Debbie in Paris: Part Two

My observations, not necessarily a truth.

A boat trip down the Seine

In no particular order, Paris surprised me with how “slanted” it is. Sidewalks and even flooring were often uneven. And to access many points, steps are needed, so lots of walking up and down.

Chocolate in Paris is premium. I had the best hot chocolate and chocolate milkshake I have ever drunk. The hot chocolate was made from chocolate not a cocoa mix, with fresh whipped cream. The milkshake was extremely chocolate with a dark chocolate syrup draped around it.

The Louvre is overwhelming. We spent three hours seeing five different pieces of art and were exhausted. The place is enormous, and we learned later that only a fraction of its artwork is displayed. It took many steps, up, down, and across, as well as detours and figuring out maps to find those pieces, but it was worth seeing up close iconic works, like the “Code of Hammurabi,” “Winged Victory,” “Venus De Milo,” and of course “Mona Lisa.” I couldn’t see “Liberty Leading the People” by Eugene Delacroix as it was not being shown then.

A very small section of the Louvre

I found Musee d’Orsay more manageable. Realizing that I was only interested in the Impressionist and Post-Impressionist works located on the fifth floor, we stayed there. I strolled through rooms sharing the works of Monet, Manet, Renoir, and Degas, eventually reaching Van Gogh, Cezanne, and Gauguin. One of the more exciting exhibits was one dedicated to early cinema, showing movies from the late 19th century.

Ground floor at the Musee d’Orsay, a former train station.

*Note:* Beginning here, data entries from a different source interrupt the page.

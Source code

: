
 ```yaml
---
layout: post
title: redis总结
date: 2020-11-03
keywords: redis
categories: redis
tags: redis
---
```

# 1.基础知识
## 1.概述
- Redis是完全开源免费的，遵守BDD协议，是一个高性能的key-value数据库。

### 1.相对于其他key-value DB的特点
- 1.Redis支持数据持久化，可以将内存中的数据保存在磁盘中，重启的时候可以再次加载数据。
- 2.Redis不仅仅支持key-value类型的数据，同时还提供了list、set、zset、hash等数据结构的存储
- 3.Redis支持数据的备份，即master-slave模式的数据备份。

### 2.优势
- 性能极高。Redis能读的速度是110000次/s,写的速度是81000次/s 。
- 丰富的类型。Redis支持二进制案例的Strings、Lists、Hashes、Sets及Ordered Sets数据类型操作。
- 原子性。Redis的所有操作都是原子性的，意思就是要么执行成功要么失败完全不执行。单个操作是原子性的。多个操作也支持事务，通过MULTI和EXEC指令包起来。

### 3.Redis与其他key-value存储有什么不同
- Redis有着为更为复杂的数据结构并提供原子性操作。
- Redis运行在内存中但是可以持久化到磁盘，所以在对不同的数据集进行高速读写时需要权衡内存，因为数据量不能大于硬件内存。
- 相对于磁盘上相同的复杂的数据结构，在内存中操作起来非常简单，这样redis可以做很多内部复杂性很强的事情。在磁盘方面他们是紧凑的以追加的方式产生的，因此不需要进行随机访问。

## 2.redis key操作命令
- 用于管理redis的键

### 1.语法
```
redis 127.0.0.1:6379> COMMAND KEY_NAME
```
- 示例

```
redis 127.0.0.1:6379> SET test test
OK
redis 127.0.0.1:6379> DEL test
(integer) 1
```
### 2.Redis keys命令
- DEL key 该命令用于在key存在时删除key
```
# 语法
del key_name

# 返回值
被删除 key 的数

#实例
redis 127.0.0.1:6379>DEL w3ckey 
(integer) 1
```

Our first meal in Paris was late at night, and without reservations, most places were full. We sat down in the first restaurant that offered a seat. The food was quite good: steak, potatoes, and squash. I had the best glass of red wine I have tasted, but the place was also a cigar bar filled with men indulging in this pastime.

Picky eaters may not fare well at a Paris Bistrot. Despite visiting several, the menus tended to be the same. On my first visit, I tried the Bavette and Frites (Flank steak and fries) and found it tasteless and tough. Trying to avoid this option, as well as Duck (We have an agreement not to eat each other.) and Steak Tartare (Yuck, raw meat), few choices were left. I felt I did not select restaurants well and cannot comment on great French food. My favorite place to find food was the boulangerie especially if it had a pâtisserie. French bread, French pastries oh my!

A special part of the trip was wandering the streets of less touristy Paris. One of my favorite books is All the Light We Cannot See by Anthony Doerr. At the beginning of the novel, Marie-Laure becomes blind, and her father teaches her to walk from his place of work at the Museum of Natural History to home. It takes a while, but she does it. We traced her steps and saw many quaint streets, shops, and buildings.

The coffee…. I am unable to tolerate caffeine and don’t drink much of the beverage but I do enjoy the taste. The French offer wonderfully tasting cafes “deca.” They also don’t care what time of the day you drink coffee with milk (unlike Italians) so I drank several cafe au lait, cafe creme, and cappuccino. Most of the drinks were served in a large coffee cup – think Friends, again a difference from Italy.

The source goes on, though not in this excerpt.